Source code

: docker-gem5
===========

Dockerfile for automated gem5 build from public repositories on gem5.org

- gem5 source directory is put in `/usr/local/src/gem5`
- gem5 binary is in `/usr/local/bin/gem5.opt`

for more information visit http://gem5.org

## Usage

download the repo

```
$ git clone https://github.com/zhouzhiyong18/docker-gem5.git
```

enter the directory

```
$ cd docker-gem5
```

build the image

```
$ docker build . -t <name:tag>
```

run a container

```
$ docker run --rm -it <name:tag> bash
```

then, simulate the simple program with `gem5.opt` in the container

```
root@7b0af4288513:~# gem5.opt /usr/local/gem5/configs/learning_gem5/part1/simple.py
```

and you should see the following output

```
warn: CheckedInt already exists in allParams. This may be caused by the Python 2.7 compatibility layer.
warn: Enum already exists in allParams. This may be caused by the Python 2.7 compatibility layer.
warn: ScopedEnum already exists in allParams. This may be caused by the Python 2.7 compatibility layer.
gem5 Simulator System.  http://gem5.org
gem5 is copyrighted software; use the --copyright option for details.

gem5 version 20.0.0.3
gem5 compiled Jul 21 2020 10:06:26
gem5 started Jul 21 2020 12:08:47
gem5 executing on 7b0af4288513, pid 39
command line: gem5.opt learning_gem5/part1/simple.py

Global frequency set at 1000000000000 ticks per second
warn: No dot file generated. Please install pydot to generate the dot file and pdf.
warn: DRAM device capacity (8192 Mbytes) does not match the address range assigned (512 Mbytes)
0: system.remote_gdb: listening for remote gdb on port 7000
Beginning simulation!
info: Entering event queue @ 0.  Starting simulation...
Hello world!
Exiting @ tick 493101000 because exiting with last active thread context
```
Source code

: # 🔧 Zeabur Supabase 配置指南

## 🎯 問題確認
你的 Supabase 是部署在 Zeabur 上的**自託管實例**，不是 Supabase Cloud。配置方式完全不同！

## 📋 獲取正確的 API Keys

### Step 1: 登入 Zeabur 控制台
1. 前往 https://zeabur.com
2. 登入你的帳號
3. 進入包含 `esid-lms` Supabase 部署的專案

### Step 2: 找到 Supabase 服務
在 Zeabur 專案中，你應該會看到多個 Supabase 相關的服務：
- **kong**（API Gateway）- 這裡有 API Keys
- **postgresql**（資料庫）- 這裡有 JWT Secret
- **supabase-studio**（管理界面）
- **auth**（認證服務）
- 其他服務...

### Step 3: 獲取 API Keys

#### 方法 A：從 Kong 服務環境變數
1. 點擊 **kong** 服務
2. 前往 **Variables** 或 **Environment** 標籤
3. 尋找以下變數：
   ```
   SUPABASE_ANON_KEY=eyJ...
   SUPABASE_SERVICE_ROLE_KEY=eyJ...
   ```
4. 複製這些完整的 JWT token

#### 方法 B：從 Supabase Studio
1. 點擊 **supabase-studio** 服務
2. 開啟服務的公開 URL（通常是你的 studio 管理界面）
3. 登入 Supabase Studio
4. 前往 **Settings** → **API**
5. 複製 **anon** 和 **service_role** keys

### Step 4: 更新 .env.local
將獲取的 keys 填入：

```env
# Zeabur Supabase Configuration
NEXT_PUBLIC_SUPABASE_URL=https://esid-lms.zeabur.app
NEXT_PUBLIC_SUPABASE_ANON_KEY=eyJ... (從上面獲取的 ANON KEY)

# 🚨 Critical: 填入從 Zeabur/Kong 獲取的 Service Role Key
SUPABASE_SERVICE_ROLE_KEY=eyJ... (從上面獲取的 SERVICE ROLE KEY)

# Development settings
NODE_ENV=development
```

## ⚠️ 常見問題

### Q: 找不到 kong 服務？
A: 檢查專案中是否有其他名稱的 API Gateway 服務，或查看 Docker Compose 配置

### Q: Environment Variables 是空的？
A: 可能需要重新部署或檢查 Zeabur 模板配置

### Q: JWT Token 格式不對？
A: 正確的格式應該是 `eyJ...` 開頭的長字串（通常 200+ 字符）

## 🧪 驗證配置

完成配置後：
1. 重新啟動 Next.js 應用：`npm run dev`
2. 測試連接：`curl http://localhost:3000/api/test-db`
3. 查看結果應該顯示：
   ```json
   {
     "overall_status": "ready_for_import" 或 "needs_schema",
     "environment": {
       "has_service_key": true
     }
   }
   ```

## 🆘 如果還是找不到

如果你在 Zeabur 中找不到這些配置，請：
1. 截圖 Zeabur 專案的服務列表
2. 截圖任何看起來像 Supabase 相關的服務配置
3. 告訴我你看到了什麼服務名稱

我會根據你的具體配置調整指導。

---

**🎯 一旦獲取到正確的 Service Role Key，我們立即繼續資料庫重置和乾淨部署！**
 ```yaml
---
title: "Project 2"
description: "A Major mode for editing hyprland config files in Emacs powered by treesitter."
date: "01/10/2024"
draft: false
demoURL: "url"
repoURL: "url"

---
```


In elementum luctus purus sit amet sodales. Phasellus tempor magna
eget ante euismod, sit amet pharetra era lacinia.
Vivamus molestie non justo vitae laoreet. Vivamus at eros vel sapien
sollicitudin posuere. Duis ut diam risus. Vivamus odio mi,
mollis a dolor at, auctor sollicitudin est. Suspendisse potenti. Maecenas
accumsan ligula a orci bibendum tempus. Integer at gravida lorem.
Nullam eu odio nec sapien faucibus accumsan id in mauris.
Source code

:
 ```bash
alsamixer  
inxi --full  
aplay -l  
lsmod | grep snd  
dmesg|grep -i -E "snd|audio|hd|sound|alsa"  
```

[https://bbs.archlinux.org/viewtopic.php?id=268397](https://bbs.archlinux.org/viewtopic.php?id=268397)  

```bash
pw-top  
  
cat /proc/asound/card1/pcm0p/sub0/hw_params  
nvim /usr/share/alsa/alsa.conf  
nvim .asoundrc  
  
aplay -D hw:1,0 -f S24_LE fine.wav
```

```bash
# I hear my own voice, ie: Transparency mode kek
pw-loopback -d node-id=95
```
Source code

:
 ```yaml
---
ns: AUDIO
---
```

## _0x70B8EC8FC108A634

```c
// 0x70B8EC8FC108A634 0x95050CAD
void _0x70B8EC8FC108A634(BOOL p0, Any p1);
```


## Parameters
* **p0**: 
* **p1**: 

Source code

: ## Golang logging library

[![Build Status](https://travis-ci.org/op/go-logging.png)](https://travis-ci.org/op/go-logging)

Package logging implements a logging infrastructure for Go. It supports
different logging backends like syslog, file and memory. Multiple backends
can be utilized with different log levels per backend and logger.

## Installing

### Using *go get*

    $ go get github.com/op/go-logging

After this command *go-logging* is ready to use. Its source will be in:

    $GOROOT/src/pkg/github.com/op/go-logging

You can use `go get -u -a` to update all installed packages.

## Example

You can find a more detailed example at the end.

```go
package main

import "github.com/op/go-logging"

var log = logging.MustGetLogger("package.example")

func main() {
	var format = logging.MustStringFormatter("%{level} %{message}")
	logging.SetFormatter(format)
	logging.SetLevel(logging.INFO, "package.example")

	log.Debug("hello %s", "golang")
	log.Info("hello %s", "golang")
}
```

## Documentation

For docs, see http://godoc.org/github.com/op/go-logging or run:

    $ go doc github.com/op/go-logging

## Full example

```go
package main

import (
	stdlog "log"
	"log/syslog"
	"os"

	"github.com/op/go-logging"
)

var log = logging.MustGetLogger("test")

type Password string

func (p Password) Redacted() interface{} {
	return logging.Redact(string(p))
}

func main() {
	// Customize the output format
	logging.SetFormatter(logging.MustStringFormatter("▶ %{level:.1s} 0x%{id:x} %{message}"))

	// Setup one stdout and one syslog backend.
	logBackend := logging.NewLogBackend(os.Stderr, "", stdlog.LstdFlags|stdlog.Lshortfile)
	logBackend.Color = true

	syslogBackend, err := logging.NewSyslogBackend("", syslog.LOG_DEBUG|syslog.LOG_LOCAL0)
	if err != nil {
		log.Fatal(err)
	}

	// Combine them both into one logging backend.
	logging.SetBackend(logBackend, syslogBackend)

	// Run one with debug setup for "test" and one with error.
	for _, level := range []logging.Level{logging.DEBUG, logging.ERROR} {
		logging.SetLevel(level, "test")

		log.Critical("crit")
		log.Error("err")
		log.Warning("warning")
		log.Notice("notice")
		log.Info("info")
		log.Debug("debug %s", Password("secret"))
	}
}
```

TASK STATEMENT: Using the records given above, list every line that includes the word "Gateway".

SOLUTION BELOW:
- **kong**（API Gateway）- 這裡有 API Keys
A: 檢查專案中是否有其他名稱的 API Gateway 服務，或查看 Docker Compose 配置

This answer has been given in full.